Tough new driving laws in New Zealand

by Ray Clancy on August 5, 2011

New driving rules to be enforced

Young people traveling to New Zealand to work or visit face tough new driving rules from Sunday 07 August.

It will be against the law for drivers under the age of 20 to consume alcohol before driving, Transport Minister Steven Joyce has announced.

The current blood alcohol limit for drivers under the age of 20 is BAC 0.03 (30 mgs of alcohol per 100 mls of blood), this will reduce to zero.

Joyce said that the reduced BAC is the second of three current measures being introduced which will enhance the safety of young drivers. It follows an increase in the minimum driving age, from 15 to 16, which came into force on Monday 01 August.

In February next year the restricted license test will be strengthened to encourage young and novice drivers to spend more time practicing their skills under supervision before they are able to drive solo.

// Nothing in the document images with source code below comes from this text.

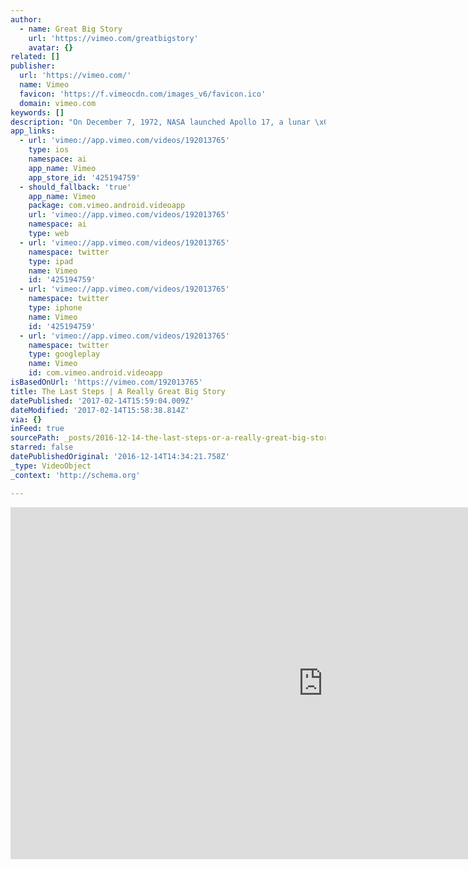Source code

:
 ```yaml
---
author:
  - name: Great Big Story
    url: 'https://vimeo.com/greatbigstory'
    avatar: {}
related: []
publisher:
  url: 'https://vimeo.com/'
  name: Vimeo
  favicon: 'https://f.vimeocdn.com/images_v6/favicon.ico'
  domain: vimeo.com
keywords: []
description: "On December 7, 1972, NASA launched Apollo 17, a lunar \x03mission crewed by Eugene Cernan, Ronald Evans and Harrison Schmitt. It would be the last time humans traveled beyond low Earth orbit, the last time man landed on another celestial body, and the last time man went to the moon."
app_links:
  - url: 'vimeo://app.vimeo.com/videos/192013765'
    type: ios
    namespace: ai
    app_name: Vimeo
    app_store_id: '425194759'
  - should_fallback: 'true'
    app_name: Vimeo
    package: com.vimeo.android.videoapp
    url: 'vimeo://app.vimeo.com/videos/192013765'
    namespace: ai
    type: web
  - url: 'vimeo://app.vimeo.com/videos/192013765'
    namespace: twitter
    type: ipad
    name: Vimeo
    id: '425194759'
  - url: 'vimeo://app.vimeo.com/videos/192013765'
    namespace: twitter
    type: iphone
    name: Vimeo
    id: '425194759'
  - url: 'vimeo://app.vimeo.com/videos/192013765'
    namespace: twitter
    type: googleplay
    name: Vimeo
    id: com.vimeo.android.videoapp
isBasedOnUrl: 'https://vimeo.com/192013765'
title: The Last Steps | A Really Great Big Story
datePublished: '2017-02-14T15:59:04.009Z'
dateModified: '2017-02-14T15:58:38.814Z'
via: {}
inFeed: true
sourcePath: _posts/2016-12-14-the-last-steps-or-a-really-great-big-story.md
starred: false
datePublishedOriginal: '2016-12-14T14:34:21.758Z'
_type: VideoObject
_context: 'http://schema.org'

---
```

<iframe src="https://cdn.embedly.com/widgets/media.html?src=https%3A%2F%2Fplayer.vimeo.com%2Fvideo%2F192013765&amp;url=https%3A%2F%2Fvimeo.com%2F192013765&amp;image=https%3A%2F%2Fi.vimeocdn.com%2Fvideo%2F603267439_1280.jpg&amp;key=b7d04c9b404c499eba89ee7072e1c4f7&amp;type=text%2Fhtml&amp;schema=vimeo" width="1000" height="563" scrolling="no" frameborder="0" allowfullscreen="" style=""></iframe>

‘Improving the safety of young drivers is a priority for the government as young drivers are disproportionately represented in fatal and serious crash statistics,’ said Joyce.

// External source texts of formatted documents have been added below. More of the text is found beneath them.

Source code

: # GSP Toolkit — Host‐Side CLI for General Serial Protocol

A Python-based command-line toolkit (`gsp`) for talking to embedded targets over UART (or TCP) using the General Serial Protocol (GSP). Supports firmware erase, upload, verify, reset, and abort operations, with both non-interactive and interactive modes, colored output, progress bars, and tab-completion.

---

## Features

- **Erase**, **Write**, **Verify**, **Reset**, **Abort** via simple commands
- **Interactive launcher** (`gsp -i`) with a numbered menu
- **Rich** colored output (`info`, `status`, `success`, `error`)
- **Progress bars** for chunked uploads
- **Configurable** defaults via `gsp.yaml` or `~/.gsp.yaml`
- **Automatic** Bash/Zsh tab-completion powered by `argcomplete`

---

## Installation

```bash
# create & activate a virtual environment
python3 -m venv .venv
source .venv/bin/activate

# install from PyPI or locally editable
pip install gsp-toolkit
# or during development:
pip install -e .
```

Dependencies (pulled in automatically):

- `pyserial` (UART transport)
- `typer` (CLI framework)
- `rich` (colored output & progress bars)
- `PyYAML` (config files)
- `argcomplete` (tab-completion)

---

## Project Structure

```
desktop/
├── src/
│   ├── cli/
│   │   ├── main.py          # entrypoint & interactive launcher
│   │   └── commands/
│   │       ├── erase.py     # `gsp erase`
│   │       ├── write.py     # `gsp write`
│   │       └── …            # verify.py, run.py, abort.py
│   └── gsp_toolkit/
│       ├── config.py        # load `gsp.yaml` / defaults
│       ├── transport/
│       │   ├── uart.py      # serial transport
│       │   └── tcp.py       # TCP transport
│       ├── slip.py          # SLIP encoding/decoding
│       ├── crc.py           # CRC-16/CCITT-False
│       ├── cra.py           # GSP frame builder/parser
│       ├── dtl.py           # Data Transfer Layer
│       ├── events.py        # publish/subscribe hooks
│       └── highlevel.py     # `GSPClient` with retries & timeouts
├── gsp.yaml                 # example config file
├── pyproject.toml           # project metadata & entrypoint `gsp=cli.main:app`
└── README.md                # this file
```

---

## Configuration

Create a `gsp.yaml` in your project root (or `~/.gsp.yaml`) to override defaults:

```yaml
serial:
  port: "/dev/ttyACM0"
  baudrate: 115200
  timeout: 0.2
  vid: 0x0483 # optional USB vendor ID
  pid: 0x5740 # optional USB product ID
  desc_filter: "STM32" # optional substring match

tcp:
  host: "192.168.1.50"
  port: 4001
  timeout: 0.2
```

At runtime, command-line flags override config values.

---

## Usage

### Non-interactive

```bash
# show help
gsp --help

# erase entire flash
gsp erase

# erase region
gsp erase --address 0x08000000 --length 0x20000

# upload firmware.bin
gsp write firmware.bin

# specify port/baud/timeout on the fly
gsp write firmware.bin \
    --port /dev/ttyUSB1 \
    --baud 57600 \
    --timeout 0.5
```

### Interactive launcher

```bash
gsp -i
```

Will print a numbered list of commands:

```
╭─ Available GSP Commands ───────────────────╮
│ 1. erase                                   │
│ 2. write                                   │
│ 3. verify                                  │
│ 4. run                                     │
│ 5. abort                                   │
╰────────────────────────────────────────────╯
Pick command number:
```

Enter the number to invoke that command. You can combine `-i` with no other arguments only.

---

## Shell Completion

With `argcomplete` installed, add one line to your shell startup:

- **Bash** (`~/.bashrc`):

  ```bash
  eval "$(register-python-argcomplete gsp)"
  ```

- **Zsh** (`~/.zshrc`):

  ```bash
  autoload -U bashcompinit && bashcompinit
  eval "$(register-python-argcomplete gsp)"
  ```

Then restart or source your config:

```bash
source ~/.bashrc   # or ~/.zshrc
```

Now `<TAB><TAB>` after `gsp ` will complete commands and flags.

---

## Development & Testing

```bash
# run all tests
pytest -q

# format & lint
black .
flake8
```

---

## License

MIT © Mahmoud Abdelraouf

Young people aged 15 to 19 years make up 7.4% of New Zealand’s population and 6.1% of all licensed drivers, but in 2010, they were involved in around 17% of all serious injury crashes. Crashes, where young drivers were at fault, resulted in 60 deaths and 385 serious injuries last year alone.

‘Even more concerning is that 48% of those fatalities and 33% of those seriously injured in crashes where teen drivers were at fault involve alcohol as a factor. We cannot continue to ignore these statistics,’ explained Joyce.

‘Sadly we are all too aware of the tragic consequences that can occur when a group of teens make a bad decision about who is sober enough to drive. This law change will make it black and white. The message to teen drivers is simple: if you plan on drinking, don’t plan on driving.

‘While none of the measures the government is introducing is a silver bullet on its own, together they will have a significant impact over time they will all help keep our most inexperienced drivers safer on the roads,’ he added.